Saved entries
━━━

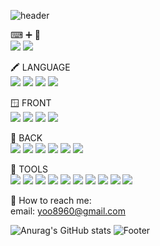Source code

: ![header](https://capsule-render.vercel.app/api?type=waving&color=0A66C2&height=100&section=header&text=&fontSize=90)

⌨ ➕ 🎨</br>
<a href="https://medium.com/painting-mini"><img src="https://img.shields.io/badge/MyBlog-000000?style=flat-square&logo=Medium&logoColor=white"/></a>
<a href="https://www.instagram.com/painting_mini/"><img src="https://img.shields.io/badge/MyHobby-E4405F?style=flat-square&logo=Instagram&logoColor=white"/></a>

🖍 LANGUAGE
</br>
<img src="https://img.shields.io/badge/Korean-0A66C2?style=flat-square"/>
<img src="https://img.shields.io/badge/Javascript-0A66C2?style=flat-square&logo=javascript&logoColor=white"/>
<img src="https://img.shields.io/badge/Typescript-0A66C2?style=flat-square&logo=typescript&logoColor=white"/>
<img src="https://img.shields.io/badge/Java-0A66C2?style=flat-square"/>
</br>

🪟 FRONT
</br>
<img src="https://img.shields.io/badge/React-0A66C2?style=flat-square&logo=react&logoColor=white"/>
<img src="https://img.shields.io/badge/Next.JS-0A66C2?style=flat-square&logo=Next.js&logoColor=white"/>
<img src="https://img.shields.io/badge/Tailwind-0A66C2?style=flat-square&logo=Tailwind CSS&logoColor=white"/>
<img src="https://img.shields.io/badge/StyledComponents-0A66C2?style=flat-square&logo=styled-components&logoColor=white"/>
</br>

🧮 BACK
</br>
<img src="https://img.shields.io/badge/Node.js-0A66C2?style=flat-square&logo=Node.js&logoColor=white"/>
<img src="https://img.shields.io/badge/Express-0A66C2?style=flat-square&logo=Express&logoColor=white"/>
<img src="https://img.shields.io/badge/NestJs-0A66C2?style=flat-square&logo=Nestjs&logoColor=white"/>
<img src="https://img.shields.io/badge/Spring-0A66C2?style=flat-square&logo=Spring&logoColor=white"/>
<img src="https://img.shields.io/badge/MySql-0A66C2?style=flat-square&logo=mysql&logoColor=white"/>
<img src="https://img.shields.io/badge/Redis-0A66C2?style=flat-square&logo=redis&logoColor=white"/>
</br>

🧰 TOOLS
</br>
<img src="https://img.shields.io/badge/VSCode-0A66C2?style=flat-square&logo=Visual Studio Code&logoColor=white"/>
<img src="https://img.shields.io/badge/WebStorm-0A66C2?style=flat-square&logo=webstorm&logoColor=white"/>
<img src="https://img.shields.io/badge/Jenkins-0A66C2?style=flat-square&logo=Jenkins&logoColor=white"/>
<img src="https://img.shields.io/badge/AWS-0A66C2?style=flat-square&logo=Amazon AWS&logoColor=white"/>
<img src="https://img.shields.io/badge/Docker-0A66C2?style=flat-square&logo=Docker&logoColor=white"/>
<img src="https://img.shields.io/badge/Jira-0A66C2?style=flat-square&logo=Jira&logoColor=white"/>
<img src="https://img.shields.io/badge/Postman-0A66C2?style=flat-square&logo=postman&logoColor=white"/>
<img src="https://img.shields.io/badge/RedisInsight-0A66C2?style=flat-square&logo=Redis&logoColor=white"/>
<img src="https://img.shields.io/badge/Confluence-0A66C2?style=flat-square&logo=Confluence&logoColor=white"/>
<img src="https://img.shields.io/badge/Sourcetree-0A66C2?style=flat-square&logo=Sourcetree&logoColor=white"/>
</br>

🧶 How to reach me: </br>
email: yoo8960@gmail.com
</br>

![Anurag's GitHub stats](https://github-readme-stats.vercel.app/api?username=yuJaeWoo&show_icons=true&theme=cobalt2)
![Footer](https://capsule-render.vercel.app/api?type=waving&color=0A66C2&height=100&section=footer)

━━━

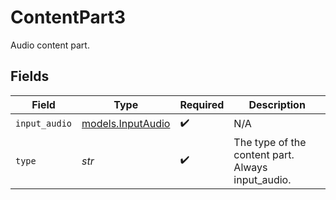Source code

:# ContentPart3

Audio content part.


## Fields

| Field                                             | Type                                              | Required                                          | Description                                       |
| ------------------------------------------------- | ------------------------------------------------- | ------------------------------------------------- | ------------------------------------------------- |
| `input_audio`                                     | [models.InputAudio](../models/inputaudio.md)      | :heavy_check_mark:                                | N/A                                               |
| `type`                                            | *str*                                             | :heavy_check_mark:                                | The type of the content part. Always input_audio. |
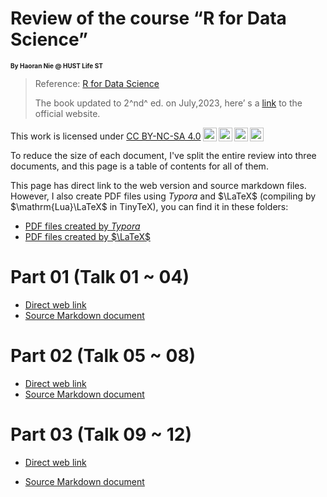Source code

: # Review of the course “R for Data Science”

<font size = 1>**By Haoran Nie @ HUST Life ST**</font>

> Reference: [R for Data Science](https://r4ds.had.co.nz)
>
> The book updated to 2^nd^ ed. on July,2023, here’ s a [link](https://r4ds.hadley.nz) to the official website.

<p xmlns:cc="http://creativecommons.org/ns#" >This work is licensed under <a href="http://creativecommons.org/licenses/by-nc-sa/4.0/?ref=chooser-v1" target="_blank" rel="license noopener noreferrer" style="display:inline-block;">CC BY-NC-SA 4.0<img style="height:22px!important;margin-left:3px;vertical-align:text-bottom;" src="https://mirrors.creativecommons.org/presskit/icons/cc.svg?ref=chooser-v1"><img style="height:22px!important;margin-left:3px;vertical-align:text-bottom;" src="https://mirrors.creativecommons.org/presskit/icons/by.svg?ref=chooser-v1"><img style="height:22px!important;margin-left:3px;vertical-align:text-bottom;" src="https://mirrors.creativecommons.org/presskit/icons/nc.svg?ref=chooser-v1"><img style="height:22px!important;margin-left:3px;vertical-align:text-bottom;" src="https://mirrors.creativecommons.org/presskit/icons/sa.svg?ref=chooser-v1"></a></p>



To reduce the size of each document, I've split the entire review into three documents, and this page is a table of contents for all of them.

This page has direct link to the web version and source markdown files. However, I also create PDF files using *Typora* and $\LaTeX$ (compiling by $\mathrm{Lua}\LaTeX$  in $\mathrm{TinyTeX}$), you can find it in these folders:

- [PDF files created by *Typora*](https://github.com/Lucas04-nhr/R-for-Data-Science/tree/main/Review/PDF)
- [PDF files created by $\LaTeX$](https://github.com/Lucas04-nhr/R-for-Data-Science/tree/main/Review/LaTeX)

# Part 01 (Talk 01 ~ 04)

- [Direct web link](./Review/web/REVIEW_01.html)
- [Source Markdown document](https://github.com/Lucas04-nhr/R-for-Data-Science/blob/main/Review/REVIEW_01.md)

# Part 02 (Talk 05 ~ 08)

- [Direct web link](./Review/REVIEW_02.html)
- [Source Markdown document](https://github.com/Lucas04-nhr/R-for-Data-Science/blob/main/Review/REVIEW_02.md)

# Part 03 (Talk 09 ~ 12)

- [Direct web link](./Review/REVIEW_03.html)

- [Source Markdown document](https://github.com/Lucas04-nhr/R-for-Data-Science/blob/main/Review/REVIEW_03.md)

━━━

WORK ITEM |
Among the entries above, copy exactly only the lines starting with the one containing "for Data Science](https://r4ds.had.co.nz)" and going through the one containing "the official website.", both ends included.

RESULT OF THE EXERCISE |
> Reference: [R for Data Science](https://r4ds.had.co.nz)
>
> The book updated to 2^nd^ ed. on July,2023, here’ s a [link](https://r4ds.hadley.nz) to the official website.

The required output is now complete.